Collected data

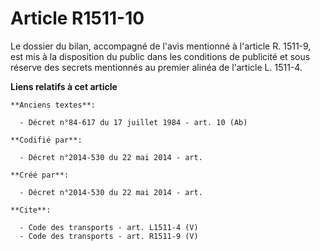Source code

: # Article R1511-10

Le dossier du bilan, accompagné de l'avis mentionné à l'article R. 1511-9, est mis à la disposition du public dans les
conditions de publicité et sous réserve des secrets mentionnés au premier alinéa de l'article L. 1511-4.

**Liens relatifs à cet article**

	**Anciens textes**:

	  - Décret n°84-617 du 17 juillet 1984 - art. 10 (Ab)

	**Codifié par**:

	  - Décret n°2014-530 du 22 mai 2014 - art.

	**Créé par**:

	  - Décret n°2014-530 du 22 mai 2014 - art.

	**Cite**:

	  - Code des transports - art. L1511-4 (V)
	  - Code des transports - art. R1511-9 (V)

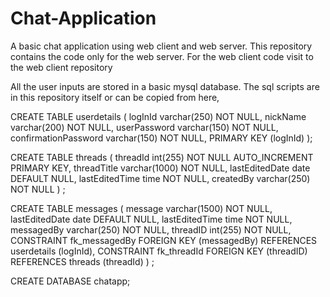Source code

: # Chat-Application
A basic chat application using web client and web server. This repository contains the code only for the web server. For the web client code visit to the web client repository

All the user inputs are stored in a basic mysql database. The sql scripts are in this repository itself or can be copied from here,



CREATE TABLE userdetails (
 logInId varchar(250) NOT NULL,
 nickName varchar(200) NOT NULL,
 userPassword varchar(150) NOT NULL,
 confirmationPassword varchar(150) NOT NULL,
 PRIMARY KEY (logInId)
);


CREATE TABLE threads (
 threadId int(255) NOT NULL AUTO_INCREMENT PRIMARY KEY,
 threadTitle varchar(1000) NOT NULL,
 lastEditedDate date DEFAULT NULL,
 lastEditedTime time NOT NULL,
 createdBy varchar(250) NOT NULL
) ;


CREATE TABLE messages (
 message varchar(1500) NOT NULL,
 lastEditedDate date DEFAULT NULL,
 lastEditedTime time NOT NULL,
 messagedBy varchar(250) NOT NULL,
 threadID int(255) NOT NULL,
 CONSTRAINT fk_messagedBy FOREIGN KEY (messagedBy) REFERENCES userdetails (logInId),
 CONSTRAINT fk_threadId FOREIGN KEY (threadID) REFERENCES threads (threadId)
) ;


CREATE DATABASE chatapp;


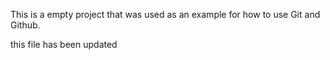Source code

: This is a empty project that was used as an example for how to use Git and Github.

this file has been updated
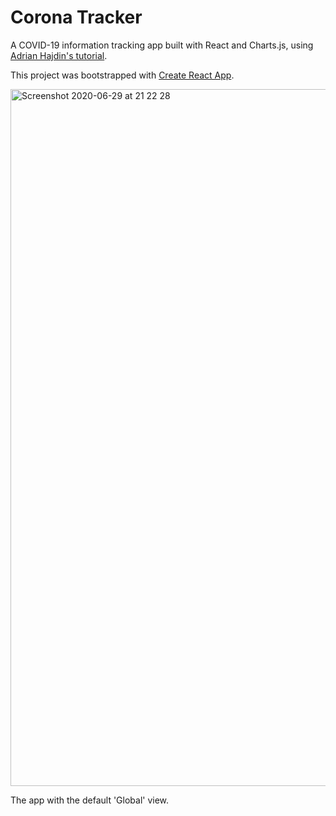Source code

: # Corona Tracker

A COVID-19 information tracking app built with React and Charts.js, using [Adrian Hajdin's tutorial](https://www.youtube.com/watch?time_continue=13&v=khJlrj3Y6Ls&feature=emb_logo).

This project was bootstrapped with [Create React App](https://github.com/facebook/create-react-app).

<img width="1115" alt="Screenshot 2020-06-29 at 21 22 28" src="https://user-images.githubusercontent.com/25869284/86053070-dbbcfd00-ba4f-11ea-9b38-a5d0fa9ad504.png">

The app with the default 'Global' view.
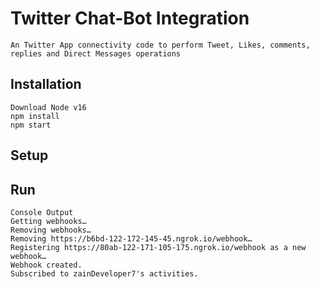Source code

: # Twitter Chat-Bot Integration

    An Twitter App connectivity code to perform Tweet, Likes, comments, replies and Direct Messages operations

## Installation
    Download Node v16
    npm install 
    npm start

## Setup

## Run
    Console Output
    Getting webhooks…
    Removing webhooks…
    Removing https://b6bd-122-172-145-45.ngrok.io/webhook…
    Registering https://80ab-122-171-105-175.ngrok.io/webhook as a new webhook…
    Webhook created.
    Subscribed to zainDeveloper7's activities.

### Task description
For every line in the data above that holds "basic", return the line itself.

### Answer below
A basic chat application using web client and web server. This repository contains the code only for the web server. For the web client code visit to the web client repository
All the user inputs are stored in a basic mysql database. The sql scripts are in this repository itself or can be copied from here,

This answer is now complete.